December 16, 2019
Security Researcher, SafeBreach Labs
SafeBreach Labs discovered a vulnerability in Intel(R) Rapid Storage Technology Service.
In this post, we will demonstrate how this vulnerability could have been used in order to achieve defense evasion and persistence by loading an arbitrary unsigned DLL into a service’s signed process that runs as NT AUTHORITY\SYSTEM.
Note: In order to exploit this vulnerability the attacker needs to have Administrator privileges.
Intel Rapid Storage Technology is a Windows-based application that provides improved performance and reliability for systems equipped with SATA disks for desktop, mobile, and server platforms.
The technology is provided with many Intel chipset based PCs.
Besides the fact it’s a signed process and it runs as NT AUTHORITY\SYSTEM, it was interesting because we assumed that this service is probably installed on many Intel-based computers, which means that a vulnerability which affects this kind of service might have a big impact.
When started, IAStorDataMgrSvc.exe tries to load 4 missing DLL files its own directory:
In order to test this vulnerability, we compiled an unsigned arbitrary DLL which writes the following to the filename of a txt file:
We then copied it to the following paths and restarted the Intel RST service:
1. C:\Program Files\Intel\Intel(R) Rapid Storage Technology\IoctlLog.dll
2. C:\Program Files\Intel\Intel(R) Rapid Storage Technology\IoctlNet.dll
3. C:\Program Files\Intel\Intel(R) Rapid Storage Technology\IoctlSim.dll
4. C:\Program Files\Intel\Intel(R) Rapid Storage Technology\DriverSim.dll
We were able to load arbitrary DLL files and execute our code within IAStorDataMgrSvc.exe which is signed by Intel Corporation and running as NT AUTHORITY\SYSTEM.
Note: As we will explain in the root cause analysis paragraph, the code tries to load only one of the Ioctl<Xxx>.dll files. Once it loads one of the files successfully it won’t try to load the rest.
Once the service is loaded, it loads Intel’s ISDI2.dll library (Intel Storage Driver Interface Dynamic Library).
The ISDI2.dll library is using a LoadLibraryA in two places in order to load the DLL files:
Note: In the screenshot above you can see that it tries to load only one of the Ioctl<Xxx>.dll files.
The root cause of this vulnerability is that no signature validation is made against the DLL files which the service tries to load (i.e. calling the WinVerifyTrust function).

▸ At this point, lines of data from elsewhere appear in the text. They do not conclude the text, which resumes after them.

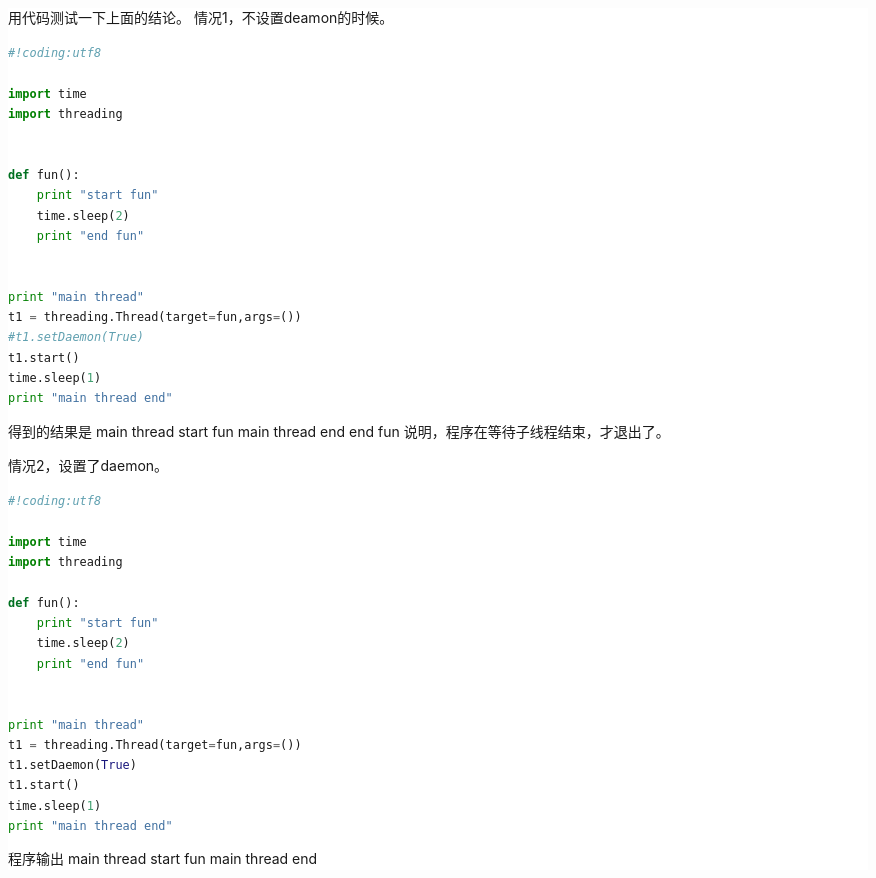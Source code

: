 用代码测试一下上面的结论。 
情况1，不设置deamon的时候。

```python
#!coding:utf8 

import time
import threading


def fun():
    print "start fun"
    time.sleep(2)
    print "end fun"


print "main thread"
t1 = threading.Thread(target=fun,args=())
#t1.setDaemon(True)
t1.start()
time.sleep(1)
print "main thread end"
```

得到的结果是 
main thread 
start fun 
main thread end 
end fun 
说明，程序在等待子线程结束，才退出了。

情况2，设置了daemon。

```python
#!coding:utf8 
 
import time
import threading
 
def fun():
    print "start fun"
    time.sleep(2)
    print "end fun"

 
print "main thread"
t1 = threading.Thread(target=fun,args=())
t1.setDaemon(True)
t1.start()
time.sleep(1)
print "main thread end"
```

程序输出 
main thread 
start fun 
main thread end

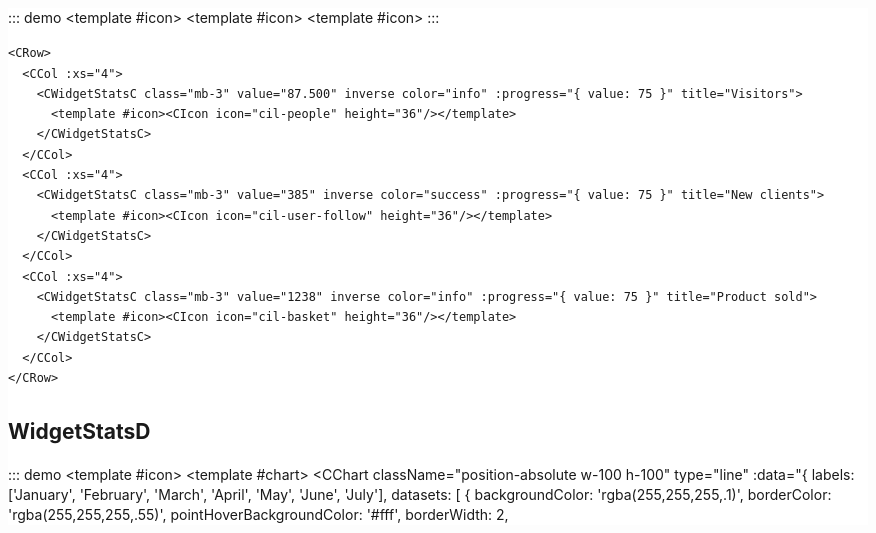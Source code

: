 ::: demo
<CRow>
  <CCol :xs="4">
    <CWidgetStatsC class="mb-3" value="87.500" inverse color="info" :progress="{ value: 75 }" title="Visitors">
      <template #icon><CIcon icon="cil-people" height="36"/></template>
    </CWidgetStatsC>
  </CCol>
  <CCol :xs="4">
    <CWidgetStatsC class="mb-3" value="385" inverse color="success" :progress="{ value: 75 }" title="New clients">
      <template #icon><CIcon icon="cil-user-follow" height="36"/></template>
    </CWidgetStatsC>
  </CCol>
  <CCol :xs="4">
    <CWidgetStatsC class="mb-3" value="1238" inverse color="info" :progress="{ value: 75 }" title="Product sold">
      <template #icon><CIcon icon="cil-basket" height="36"/></template>
    </CWidgetStatsC>
  </CCol>
</CRow> 
:::
```vue
<CRow>
  <CCol :xs="4">
    <CWidgetStatsC class="mb-3" value="87.500" inverse color="info" :progress="{ value: 75 }" title="Visitors">
      <template #icon><CIcon icon="cil-people" height="36"/></template>
    </CWidgetStatsC>
  </CCol>
  <CCol :xs="4">
    <CWidgetStatsC class="mb-3" value="385" inverse color="success" :progress="{ value: 75 }" title="New clients">
      <template #icon><CIcon icon="cil-user-follow" height="36"/></template>
    </CWidgetStatsC>
  </CCol>
  <CCol :xs="4">
    <CWidgetStatsC class="mb-3" value="1238" inverse color="info" :progress="{ value: 75 }" title="Product sold">
      <template #icon><CIcon icon="cil-basket" height="36"/></template>
    </CWidgetStatsC>
  </CCol>
</CRow> 
```

## WidgetStatsD

::: demo
<CRow>
  <CCol :xs="4">
    <CWidgetStatsD :values="[['89k', 'friends'],['459', 'feeds']]" style="--cui-card-cap-bg: #321fdb">
      <template #icon><CIcon icon="cib-coreui-c" height="52" class="my-4 text-white" /></template>
      <template #chart>
        <CChart
          className="position-absolute w-100 h-100"
          type="line"
          :data="{
            labels: ['January', 'February', 'March', 'April', 'May', 'June', 'July'],
            datasets: [
              {
                backgroundColor: 'rgba(255,255,255,.1)',
                borderColor: 'rgba(255,255,255,.55)',
                pointHoverBackgroundColor: '#fff',
                borderWidth: 2,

Becasue the files do no exit, an attacker can implant arbitrary DLL files and the service will load them.
Below we show two possible ways that an attacker can leverage these vulnerabilities which we discovered and documented above.
The vulnerability gives attackers the ability to load and execute malicious payloads within the context of an Intel Corporation signed process. This ability might be abused by an attacker for different purposes such as execution and evasion, for example: Application Whitelisting Bypass.
The vulnerability gives an attacker the ability to load and execute malicious payloads in a persistent way, each time the service is being loaded. That means that once the attacker drops a malicious DLL, the service will load the malicious code each time it is restarted.
Intel Rapid Storage Technology (RST) Service
Code Branch: Mitigation release:
July 22nd, 2019 - Vulnerability Reported to Intel
July 22nd, 2019 - Intel received the report
Aug 7th, 2019 - Intel confirmed the vulnerability
Aug 14th, 2019 - Intel completed an initial assessment
Sep 16th, 2019 - Status update from Intel
Oct 7th, 2019 - Status update from Intel
Oct 22nd, 2019 - Status update from Intel
Nov 2nd, 2019 - Intel issued CVE-2019-14568 and provided a timeline of a fix deployment (December 10th) and affected products list.
Dec 4th, 2019 - Intel asked to delay the public disclosure until January 14th, 2020 in order to allow their business partners sufficient time to integrate the fix into their products.
Dec 10th, 2019 - Intel informed us that they managed to work out mitigation details with the business partner that had requested delay of the disclosure to January. As a result, their advisory was published December 10th, 2019.